→ SUPPLIED RECORDS
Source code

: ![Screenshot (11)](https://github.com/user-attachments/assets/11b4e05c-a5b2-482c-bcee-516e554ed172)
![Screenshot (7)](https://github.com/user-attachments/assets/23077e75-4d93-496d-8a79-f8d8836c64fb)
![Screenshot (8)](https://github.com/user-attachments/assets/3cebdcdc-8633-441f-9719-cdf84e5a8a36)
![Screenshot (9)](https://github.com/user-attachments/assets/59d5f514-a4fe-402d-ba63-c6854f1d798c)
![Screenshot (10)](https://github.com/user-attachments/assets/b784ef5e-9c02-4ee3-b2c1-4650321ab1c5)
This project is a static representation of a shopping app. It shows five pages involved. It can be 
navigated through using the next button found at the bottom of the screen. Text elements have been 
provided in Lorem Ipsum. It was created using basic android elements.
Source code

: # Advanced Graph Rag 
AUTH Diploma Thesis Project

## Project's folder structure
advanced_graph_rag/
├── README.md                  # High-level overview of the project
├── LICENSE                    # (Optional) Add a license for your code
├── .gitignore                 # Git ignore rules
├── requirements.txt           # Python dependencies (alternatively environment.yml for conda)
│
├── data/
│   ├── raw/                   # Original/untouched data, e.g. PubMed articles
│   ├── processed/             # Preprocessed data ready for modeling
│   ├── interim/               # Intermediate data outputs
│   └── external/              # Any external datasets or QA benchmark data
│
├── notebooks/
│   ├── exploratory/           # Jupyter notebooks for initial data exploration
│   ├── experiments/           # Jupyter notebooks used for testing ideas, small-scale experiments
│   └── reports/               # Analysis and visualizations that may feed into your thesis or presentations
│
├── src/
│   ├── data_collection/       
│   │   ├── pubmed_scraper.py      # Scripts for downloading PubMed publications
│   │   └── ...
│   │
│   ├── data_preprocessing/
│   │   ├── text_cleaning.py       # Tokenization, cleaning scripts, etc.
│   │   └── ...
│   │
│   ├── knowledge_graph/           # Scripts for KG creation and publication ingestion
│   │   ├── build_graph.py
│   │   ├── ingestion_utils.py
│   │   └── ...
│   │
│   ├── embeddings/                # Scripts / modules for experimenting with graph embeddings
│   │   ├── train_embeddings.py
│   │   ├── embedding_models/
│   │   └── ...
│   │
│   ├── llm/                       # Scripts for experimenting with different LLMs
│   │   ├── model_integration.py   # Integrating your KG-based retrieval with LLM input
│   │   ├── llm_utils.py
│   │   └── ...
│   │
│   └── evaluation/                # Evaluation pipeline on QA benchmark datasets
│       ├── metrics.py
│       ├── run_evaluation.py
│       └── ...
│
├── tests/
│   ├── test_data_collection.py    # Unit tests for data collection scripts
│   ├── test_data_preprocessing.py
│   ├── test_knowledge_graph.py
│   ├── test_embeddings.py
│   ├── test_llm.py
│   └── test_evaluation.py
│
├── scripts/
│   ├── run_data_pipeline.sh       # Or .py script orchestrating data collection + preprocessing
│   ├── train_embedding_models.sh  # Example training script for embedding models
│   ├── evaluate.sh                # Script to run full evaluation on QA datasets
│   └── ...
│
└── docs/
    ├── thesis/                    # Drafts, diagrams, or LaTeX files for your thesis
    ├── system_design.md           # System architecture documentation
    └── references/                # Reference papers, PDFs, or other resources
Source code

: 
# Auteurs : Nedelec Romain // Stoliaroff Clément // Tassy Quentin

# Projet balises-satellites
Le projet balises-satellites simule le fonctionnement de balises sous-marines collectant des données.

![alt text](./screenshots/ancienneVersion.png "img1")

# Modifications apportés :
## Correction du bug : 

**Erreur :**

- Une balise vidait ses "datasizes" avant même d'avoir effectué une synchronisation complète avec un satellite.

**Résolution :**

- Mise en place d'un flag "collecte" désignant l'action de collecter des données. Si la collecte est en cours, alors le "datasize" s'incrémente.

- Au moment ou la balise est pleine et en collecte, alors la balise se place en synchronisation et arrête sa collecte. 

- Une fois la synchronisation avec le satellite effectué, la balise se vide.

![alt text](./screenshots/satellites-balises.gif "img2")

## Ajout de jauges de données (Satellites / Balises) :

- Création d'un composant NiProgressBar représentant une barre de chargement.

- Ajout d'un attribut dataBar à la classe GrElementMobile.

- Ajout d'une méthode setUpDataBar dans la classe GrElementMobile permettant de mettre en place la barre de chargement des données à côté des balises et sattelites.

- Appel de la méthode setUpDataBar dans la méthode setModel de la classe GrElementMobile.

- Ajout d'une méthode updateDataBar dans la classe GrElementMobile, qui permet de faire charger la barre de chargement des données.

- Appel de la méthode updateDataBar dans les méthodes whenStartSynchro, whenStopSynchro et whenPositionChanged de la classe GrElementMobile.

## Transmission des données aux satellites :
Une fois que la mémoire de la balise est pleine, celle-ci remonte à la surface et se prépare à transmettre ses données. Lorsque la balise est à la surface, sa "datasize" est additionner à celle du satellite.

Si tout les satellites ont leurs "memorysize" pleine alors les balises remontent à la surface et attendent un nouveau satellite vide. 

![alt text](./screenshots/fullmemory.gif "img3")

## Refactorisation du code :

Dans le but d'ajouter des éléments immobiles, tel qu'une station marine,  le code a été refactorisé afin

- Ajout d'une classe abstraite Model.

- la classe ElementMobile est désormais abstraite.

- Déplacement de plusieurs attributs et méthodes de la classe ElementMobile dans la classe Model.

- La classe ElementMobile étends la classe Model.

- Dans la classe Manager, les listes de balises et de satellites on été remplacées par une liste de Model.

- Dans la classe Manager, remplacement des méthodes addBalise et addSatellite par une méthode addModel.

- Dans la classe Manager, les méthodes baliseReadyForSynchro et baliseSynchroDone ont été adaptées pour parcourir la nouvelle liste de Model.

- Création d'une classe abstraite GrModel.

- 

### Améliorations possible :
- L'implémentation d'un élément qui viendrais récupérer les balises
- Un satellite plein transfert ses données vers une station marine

→ PROBLEM STATEMENT
The material must be repeated in full, with every line exact.

→ RESPONSE AREA
Source code

: ![Screenshot (11)](https://github.com/user-attachments/assets/11b4e05c-a5b2-482c-bcee-516e554ed172)
![Screenshot (7)](https://github.com/user-attachments/assets/23077e75-4d93-496d-8a79-f8d8836c64fb)
![Screenshot (8)](https://github.com/user-attachments/assets/3cebdcdc-8633-441f-9719-cdf84e5a8a36)
![Screenshot (9)](https://github.com/user-attachments/assets/59d5f514-a4fe-402d-ba63-c6854f1d798c)
![Screenshot (10)](https://github.com/user-attachments/assets/b784ef5e-9c02-4ee3-b2c1-4650321ab1c5)
This project is a static representation of a shopping app. It shows five pages involved. It can be 
navigated through using the next button found at the bottom of the screen. Text elements have been 
provided in Lorem Ipsum. It was created using basic android elements.
Source code

: # Advanced Graph Rag 
AUTH Diploma Thesis Project

## Project's folder structure
advanced_graph_rag/
├── README.md                  # High-level overview of the project
├── LICENSE                    # (Optional) Add a license for your code
├── .gitignore                 # Git ignore rules
├── requirements.txt           # Python dependencies (alternatively environment.yml for conda)
│
├── data/
│   ├── raw/                   # Original/untouched data, e.g. PubMed articles
│   ├── processed/             # Preprocessed data ready for modeling
│   ├── interim/               # Intermediate data outputs
│   └── external/              # Any external datasets or QA benchmark data
│
├── notebooks/
│   ├── exploratory/           # Jupyter notebooks for initial data exploration
│   ├── experiments/           # Jupyter notebooks used for testing ideas, small-scale experiments
│   └── reports/               # Analysis and visualizations that may feed into your thesis or presentations
│
├── src/
│   ├── data_collection/       
│   │   ├── pubmed_scraper.py      # Scripts for downloading PubMed publications
│   │   └── ...
│   │
│   ├── data_preprocessing/
│   │   ├── text_cleaning.py       # Tokenization, cleaning scripts, etc.
│   │   └── ...
│   │
│   ├── knowledge_graph/           # Scripts for KG creation and publication ingestion
│   │   ├── build_graph.py
│   │   ├── ingestion_utils.py
│   │   └── ...
│   │
│   ├── embeddings/                # Scripts / modules for experimenting with graph embeddings
│   │   ├── train_embeddings.py
│   │   ├── embedding_models/
│   │   └── ...
│   │
│   ├── llm/                       # Scripts for experimenting with different LLMs
│   │   ├── model_integration.py   # Integrating your KG-based retrieval with LLM input
│   │   ├── llm_utils.py
│   │   └── ...
│   │
│   └── evaluation/                # Evaluation pipeline on QA benchmark datasets
│       ├── metrics.py
│       ├── run_evaluation.py
│       └── ...
│
├── tests/
│   ├── test_data_collection.py    # Unit tests for data collection scripts
│   ├── test_data_preprocessing.py
│   ├── test_knowledge_graph.py
│   ├── test_embeddings.py
│   ├── test_llm.py
│   └── test_evaluation.py
│
├── scripts/
│   ├── run_data_pipeline.sh       # Or .py script orchestrating data collection + preprocessing
│   ├── train_embedding_models.sh  # Example training script for embedding models
│   ├── evaluate.sh                # Script to run full evaluation on QA datasets
│   └── ...
│
└── docs/
    ├── thesis/                    # Drafts, diagrams, or LaTeX files for your thesis
    ├── system_design.md           # System architecture documentation
    └── references/                # Reference papers, PDFs, or other resources
Source code

: 
# Auteurs : Nedelec Romain // Stoliaroff Clément // Tassy Quentin

# Projet balises-satellites
Le projet balises-satellites simule le fonctionnement de balises sous-marines collectant des données.

![alt text](./screenshots/ancienneVersion.png "img1")

# Modifications apportés :
## Correction du bug : 

**Erreur :**

- Une balise vidait ses "datasizes" avant même d'avoir effectué une synchronisation complète avec un satellite.

**Résolution :**

- Mise en place d'un flag "collecte" désignant l'action de collecter des données. Si la collecte est en cours, alors le "datasize" s'incrémente.

- Au moment ou la balise est pleine et en collecte, alors la balise se place en synchronisation et arrête sa collecte. 

- Une fois la synchronisation avec le satellite effectué, la balise se vide.

![alt text](./screenshots/satellites-balises.gif "img2")

## Ajout de jauges de données (Satellites / Balises) :

- Création d'un composant NiProgressBar représentant une barre de chargement.

- Ajout d'un attribut dataBar à la classe GrElementMobile.

- Ajout d'une méthode setUpDataBar dans la classe GrElementMobile permettant de mettre en place la barre de chargement des données à côté des balises et sattelites.

- Appel de la méthode setUpDataBar dans la méthode setModel de la classe GrElementMobile.

- Ajout d'une méthode updateDataBar dans la classe GrElementMobile, qui permet de faire charger la barre de chargement des données.

- Appel de la méthode updateDataBar dans les méthodes whenStartSynchro, whenStopSynchro et whenPositionChanged de la classe GrElementMobile.

## Transmission des données aux satellites :
Une fois que la mémoire de la balise est pleine, celle-ci remonte à la surface et se prépare à transmettre ses données. Lorsque la balise est à la surface, sa "datasize" est additionner à celle du satellite.

Si tout les satellites ont leurs "memorysize" pleine alors les balises remontent à la surface et attendent un nouveau satellite vide. 

![alt text](./screenshots/fullmemory.gif "img3")

## Refactorisation du code :

Dans le but d'ajouter des éléments immobiles, tel qu'une station marine,  le code a été refactorisé afin

- Ajout d'une classe abstraite Model.

- la classe ElementMobile est désormais abstraite.

- Déplacement de plusieurs attributs et méthodes de la classe ElementMobile dans la classe Model.

- La classe ElementMobile étends la classe Model.

- Dans la classe Manager, les listes de balises et de satellites on été remplacées par une liste de Model.

- Dans la classe Manager, remplacement des méthodes addBalise et addSatellite par une méthode addModel.

- Dans la classe Manager, les méthodes baliseReadyForSynchro et baliseSynchroDone ont été adaptées pour parcourir la nouvelle liste de Model.

- Création d'une classe abstraite GrModel.

- 

### Améliorations possible :
- L'implémentation d'un élément qui viendrais récupérer les balises
- Un satellite plein transfert ses données vers une station marine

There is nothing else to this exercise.